Once when I was at the gym, a gym buddy told me how he felt young children these days aren’t as engrossed with reading as they used to be, that nowadays they are in essence glued to technological escapes rather than literary ones. In many respects I think he isn’t wrong. Technology is constantly changing, and certainly isn’t what it once was. In many ways it has improved our lives, but in others it seems to have taken over our lives as well.
Reading is a great way to escape all that, just as walking or exercising is, because it’s good to unplug and recharge, if you take my meaning. For young children, studies have said it’s important for them to not get glued to technology, because what they really need is that connection and interaction with their parents.
Certainly one of the best ways, if not the best, to get a child to love reading is for parents to read to them from an early age, and it establishes that necessary connection. I remember my own parents reading to me many books when I was little, especially before bed. It’s a great way not only to get children to love reading and spark their imagination, but to forge a bond between parent and child.
Once I was a volunteer for a library that had a special annex. The books there—all children’s books—couldn’t be checked out, just read, and I had to watch over the annex for a few hours. Once in a while, I would offer to read to a child, and even though it didn’t happen often, I loved it.
Some of the best children’s stories began with people telling stories and/or playing with children. A. A. Milne was inspired to create Winnie-the-Pooh by watching his son Christopher play with his stuffed toys. When Reverend Wilbert Awdry’s son (coincidentally also named Christopher) was sick, he told him a story about a sad little steam engine named Edward, which was the beginning of his Railway Series (yes, Edward came before Thomas, as did Gordon and Henry). Lewis Carroll and J. M. Barrie also interacted with children, through which they were inspired to write their respective masterpieces, Alice’s Adventures in Wonderland and Peter Pan.
I have no children of my own (yet), but I do hope to be a father someday. I definitely would read to them my favorite books and series from when I was a child, but I would also encourage them to find their own favorites. Parents have tried to keep children from reading certain titles, even going so far as to ask for books to be banned. While parents seek to protect, I feel they need to let their children make their own decisions too, and teach them to approach reading with an open mind.
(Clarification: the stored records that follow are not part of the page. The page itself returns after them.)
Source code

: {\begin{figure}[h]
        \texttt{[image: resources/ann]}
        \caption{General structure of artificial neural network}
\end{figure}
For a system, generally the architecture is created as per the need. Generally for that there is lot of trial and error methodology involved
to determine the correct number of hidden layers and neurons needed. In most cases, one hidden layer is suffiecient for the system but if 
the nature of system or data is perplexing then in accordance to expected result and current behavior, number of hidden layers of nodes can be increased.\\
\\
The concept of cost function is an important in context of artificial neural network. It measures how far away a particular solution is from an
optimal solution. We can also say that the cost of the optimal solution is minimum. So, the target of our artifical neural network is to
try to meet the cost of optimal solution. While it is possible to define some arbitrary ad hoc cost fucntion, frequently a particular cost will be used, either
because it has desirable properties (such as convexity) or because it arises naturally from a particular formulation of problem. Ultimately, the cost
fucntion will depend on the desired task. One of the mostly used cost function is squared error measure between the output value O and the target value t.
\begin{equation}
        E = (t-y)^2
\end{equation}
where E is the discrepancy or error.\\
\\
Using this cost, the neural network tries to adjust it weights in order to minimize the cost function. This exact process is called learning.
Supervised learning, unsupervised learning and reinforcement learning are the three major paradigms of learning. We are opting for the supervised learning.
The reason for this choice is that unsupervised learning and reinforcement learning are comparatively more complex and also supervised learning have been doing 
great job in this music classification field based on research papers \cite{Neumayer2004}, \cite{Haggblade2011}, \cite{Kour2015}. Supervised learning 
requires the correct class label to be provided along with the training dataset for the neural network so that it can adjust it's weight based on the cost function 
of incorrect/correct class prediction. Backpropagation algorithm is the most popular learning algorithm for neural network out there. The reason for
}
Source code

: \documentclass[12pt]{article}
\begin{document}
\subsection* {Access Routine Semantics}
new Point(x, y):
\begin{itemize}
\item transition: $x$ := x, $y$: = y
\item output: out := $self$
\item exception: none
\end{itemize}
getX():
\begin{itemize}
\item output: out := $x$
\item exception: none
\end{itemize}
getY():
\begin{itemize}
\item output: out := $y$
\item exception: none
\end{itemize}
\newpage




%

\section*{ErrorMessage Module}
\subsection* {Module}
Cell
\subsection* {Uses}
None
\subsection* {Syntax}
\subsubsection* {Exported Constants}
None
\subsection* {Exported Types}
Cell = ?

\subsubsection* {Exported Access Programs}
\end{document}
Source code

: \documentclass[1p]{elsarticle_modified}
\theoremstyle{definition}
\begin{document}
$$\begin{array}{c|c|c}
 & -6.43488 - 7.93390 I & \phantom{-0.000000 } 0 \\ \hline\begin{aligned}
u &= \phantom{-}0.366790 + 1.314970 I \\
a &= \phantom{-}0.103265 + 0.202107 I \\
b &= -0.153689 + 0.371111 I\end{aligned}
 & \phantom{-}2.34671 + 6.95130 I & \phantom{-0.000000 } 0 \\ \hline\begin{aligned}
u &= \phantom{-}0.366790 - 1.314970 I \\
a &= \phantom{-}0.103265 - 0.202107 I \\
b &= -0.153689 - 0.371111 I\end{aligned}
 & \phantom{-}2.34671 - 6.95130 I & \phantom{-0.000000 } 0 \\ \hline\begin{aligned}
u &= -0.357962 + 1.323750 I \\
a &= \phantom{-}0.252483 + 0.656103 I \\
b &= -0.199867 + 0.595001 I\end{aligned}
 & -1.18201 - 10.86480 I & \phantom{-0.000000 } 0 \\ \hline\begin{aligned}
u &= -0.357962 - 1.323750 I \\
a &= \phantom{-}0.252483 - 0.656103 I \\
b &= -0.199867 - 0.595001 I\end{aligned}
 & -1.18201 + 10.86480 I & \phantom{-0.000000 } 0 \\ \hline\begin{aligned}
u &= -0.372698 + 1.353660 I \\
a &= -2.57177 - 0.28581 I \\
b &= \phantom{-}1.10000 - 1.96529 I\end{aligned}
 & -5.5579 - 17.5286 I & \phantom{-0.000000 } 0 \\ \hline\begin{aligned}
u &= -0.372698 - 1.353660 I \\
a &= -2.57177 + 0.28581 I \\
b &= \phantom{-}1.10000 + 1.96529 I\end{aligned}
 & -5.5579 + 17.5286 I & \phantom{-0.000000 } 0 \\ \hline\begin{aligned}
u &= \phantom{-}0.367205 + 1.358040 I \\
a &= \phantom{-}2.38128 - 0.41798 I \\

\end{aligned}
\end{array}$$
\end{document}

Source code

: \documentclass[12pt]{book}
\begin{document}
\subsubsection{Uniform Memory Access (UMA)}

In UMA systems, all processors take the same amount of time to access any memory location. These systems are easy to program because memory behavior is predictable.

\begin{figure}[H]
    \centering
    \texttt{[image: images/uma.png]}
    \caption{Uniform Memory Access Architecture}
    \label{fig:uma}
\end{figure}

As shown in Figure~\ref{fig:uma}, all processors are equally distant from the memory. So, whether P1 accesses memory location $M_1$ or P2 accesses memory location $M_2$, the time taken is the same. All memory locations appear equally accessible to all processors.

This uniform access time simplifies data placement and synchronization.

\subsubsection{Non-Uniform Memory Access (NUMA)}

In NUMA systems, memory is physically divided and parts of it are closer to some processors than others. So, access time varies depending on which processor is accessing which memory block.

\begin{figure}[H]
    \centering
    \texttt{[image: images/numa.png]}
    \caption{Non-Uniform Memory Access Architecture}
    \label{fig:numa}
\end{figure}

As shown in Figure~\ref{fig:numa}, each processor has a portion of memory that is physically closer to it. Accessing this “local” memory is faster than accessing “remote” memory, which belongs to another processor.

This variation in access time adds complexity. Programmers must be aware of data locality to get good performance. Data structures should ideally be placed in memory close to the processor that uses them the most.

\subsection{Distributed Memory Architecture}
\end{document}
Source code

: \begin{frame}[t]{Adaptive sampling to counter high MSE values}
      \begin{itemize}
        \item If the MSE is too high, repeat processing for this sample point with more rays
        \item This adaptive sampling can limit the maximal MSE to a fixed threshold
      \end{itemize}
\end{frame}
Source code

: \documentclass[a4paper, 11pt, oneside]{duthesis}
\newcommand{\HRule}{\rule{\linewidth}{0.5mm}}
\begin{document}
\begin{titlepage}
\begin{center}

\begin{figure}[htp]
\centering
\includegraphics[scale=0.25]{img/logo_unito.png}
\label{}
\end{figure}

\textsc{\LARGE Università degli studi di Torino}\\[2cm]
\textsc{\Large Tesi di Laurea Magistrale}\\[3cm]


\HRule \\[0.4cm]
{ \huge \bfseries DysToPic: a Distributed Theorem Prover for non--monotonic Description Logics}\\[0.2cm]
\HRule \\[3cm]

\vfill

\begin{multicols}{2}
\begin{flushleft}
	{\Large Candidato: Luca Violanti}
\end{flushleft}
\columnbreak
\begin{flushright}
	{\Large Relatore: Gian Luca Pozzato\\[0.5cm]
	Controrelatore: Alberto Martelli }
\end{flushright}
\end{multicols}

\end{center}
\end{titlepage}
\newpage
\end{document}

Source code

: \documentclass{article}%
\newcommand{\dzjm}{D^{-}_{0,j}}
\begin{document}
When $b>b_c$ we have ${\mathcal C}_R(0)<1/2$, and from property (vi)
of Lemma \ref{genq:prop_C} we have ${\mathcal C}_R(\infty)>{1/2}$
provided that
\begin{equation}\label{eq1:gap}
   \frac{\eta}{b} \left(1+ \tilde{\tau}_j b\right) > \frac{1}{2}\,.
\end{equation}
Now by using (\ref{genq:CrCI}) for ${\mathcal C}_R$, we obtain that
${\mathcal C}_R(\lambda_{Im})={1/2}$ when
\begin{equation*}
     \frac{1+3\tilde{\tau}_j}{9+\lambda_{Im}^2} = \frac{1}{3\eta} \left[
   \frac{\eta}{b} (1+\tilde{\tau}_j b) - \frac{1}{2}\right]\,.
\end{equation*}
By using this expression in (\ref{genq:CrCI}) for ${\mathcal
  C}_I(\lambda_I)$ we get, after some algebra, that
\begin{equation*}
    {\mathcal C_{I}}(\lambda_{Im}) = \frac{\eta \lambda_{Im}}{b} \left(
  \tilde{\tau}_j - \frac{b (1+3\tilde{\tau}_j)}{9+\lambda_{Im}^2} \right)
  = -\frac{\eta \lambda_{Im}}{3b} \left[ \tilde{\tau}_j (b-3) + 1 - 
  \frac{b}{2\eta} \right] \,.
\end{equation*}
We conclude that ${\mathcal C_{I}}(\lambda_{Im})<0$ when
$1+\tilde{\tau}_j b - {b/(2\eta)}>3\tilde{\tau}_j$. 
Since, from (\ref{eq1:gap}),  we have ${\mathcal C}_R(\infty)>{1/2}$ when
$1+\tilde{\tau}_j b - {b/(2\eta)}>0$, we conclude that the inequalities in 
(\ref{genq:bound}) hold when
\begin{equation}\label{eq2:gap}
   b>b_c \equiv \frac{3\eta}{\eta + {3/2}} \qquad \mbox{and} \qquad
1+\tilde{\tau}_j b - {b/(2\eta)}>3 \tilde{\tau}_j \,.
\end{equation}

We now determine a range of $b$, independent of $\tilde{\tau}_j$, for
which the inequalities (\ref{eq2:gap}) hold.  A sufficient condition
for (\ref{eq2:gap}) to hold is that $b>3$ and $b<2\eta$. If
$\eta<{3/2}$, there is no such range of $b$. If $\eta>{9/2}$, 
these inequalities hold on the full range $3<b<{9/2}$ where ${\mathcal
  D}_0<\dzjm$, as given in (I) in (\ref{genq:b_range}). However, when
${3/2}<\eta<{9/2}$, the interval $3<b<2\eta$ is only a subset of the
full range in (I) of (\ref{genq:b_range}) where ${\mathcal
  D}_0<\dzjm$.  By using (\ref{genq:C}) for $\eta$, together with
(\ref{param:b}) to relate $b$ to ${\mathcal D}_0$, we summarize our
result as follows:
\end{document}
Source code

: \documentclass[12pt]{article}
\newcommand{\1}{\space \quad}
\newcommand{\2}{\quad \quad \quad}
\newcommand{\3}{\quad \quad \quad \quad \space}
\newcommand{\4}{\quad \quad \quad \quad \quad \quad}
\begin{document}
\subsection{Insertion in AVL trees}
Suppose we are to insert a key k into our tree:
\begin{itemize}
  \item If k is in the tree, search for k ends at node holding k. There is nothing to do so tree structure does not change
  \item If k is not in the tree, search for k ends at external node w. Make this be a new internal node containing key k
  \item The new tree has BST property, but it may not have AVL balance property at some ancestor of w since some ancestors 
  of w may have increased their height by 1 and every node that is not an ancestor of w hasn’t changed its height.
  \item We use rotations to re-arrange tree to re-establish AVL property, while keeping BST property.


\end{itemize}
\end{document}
The important thing is whether a book entices a child to keep reading. I remember how on an Amazon Prime documentary about Alvin Schwartz’s Scary Stories to Tell in the Dark, a single father raising a daughter said that he knew little about R. L. Stine’s Goosebumps series, which his daughter read, but knew if they were banned, his daughter might lose the drive to keep reading because those books specifically were what motivated her to keep reading.